Start of Input data
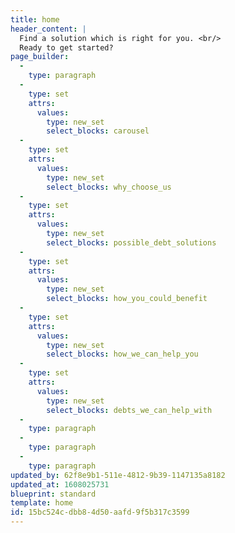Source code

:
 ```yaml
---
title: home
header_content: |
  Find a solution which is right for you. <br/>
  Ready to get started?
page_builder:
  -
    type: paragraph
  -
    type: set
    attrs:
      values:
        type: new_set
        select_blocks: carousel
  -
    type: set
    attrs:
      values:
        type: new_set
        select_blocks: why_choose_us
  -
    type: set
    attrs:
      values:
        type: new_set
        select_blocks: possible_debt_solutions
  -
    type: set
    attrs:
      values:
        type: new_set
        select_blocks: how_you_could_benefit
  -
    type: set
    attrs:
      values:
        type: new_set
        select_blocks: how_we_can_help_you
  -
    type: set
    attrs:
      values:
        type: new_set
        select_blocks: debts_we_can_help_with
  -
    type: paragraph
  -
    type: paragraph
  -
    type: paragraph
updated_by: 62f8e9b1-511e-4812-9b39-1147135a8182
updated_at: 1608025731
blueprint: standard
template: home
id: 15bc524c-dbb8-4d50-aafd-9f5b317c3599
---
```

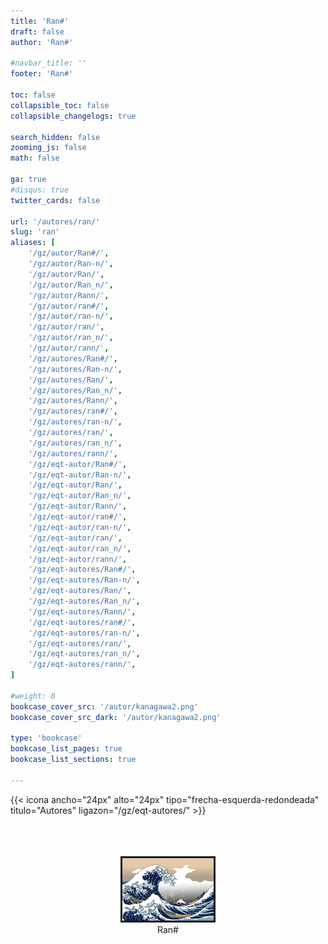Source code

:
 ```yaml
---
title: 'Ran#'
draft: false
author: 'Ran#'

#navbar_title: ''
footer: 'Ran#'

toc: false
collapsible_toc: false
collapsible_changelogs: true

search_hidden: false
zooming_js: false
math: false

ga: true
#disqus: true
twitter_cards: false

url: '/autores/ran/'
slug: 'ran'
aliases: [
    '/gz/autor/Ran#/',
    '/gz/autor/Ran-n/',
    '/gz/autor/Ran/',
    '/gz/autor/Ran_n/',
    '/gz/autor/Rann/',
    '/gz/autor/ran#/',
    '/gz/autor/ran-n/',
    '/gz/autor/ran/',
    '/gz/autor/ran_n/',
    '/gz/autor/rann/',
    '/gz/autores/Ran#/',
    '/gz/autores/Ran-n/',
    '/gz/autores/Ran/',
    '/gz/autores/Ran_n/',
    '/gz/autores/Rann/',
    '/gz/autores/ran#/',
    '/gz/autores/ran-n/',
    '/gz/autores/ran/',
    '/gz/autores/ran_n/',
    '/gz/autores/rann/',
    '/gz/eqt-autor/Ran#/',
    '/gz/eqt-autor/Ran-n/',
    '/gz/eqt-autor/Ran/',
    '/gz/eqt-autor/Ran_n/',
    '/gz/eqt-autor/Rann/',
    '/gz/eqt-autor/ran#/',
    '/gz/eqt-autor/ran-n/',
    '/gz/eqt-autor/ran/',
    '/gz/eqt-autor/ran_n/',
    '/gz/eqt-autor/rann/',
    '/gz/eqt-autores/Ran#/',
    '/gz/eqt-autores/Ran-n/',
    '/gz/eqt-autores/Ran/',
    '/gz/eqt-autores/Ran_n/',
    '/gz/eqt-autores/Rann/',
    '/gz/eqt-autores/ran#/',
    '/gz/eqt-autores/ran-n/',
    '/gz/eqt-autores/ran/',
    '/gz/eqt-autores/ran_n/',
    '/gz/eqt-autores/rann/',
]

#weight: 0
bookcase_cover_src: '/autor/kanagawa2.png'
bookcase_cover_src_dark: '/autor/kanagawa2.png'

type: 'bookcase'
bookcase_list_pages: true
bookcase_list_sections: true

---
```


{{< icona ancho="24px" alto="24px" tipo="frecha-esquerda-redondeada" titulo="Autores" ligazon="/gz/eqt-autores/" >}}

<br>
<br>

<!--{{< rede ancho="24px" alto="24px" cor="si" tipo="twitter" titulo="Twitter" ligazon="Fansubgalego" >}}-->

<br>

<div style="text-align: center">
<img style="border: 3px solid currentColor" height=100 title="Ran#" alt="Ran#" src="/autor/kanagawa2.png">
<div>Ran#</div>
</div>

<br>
End of Input data
Start of Input data
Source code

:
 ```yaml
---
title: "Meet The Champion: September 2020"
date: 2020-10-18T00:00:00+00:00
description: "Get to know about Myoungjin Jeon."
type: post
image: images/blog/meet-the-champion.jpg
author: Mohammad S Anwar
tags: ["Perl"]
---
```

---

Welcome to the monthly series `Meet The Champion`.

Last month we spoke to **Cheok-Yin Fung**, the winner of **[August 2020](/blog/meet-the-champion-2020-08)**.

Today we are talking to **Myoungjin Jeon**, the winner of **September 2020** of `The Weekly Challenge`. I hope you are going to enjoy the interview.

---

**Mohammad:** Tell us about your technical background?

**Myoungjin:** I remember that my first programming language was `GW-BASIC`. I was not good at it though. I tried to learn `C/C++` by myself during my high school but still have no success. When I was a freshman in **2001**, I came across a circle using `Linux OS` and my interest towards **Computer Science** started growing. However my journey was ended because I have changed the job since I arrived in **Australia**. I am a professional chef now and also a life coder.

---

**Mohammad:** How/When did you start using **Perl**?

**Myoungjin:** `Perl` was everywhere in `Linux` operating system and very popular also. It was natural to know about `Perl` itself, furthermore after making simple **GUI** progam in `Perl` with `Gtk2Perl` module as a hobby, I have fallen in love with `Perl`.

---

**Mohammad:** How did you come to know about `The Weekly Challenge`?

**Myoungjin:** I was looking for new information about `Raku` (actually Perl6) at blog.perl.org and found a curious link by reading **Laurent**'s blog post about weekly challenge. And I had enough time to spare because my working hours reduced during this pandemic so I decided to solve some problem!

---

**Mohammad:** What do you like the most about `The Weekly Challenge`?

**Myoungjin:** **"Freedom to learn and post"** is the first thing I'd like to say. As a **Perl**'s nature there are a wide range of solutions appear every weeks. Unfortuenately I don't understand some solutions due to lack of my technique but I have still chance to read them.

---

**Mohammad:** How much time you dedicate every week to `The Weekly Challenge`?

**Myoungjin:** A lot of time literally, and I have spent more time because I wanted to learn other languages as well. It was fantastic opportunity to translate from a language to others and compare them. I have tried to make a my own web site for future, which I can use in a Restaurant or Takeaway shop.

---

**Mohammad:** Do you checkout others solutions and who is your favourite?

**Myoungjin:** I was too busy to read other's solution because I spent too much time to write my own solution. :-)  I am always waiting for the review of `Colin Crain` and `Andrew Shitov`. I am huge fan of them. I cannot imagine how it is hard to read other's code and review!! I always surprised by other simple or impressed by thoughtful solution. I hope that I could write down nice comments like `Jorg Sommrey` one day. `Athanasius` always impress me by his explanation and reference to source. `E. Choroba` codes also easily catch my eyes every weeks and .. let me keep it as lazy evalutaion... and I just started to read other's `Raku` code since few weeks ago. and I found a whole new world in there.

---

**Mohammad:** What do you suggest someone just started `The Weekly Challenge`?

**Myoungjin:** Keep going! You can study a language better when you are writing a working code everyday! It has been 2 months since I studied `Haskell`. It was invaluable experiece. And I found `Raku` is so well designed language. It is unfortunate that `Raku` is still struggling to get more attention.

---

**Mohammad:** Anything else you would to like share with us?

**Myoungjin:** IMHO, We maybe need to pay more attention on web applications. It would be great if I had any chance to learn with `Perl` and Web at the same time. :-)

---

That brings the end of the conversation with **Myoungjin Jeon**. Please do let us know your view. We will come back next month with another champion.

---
End of Input data
- **What you should do**
In the material above, which lines contain "Jeon"? Copy each of them.

- **Answer to this exercise**
description: "Get to know about Myoungjin Jeon."
Today we are talking to **Myoungjin Jeon**, the winner of **September 2020** of `The Weekly Challenge`. I hope you are going to enjoy the interview.
That brings the end of the conversation with **Myoungjin Jeon**. Please do let us know your view. We will come back next month with another champion.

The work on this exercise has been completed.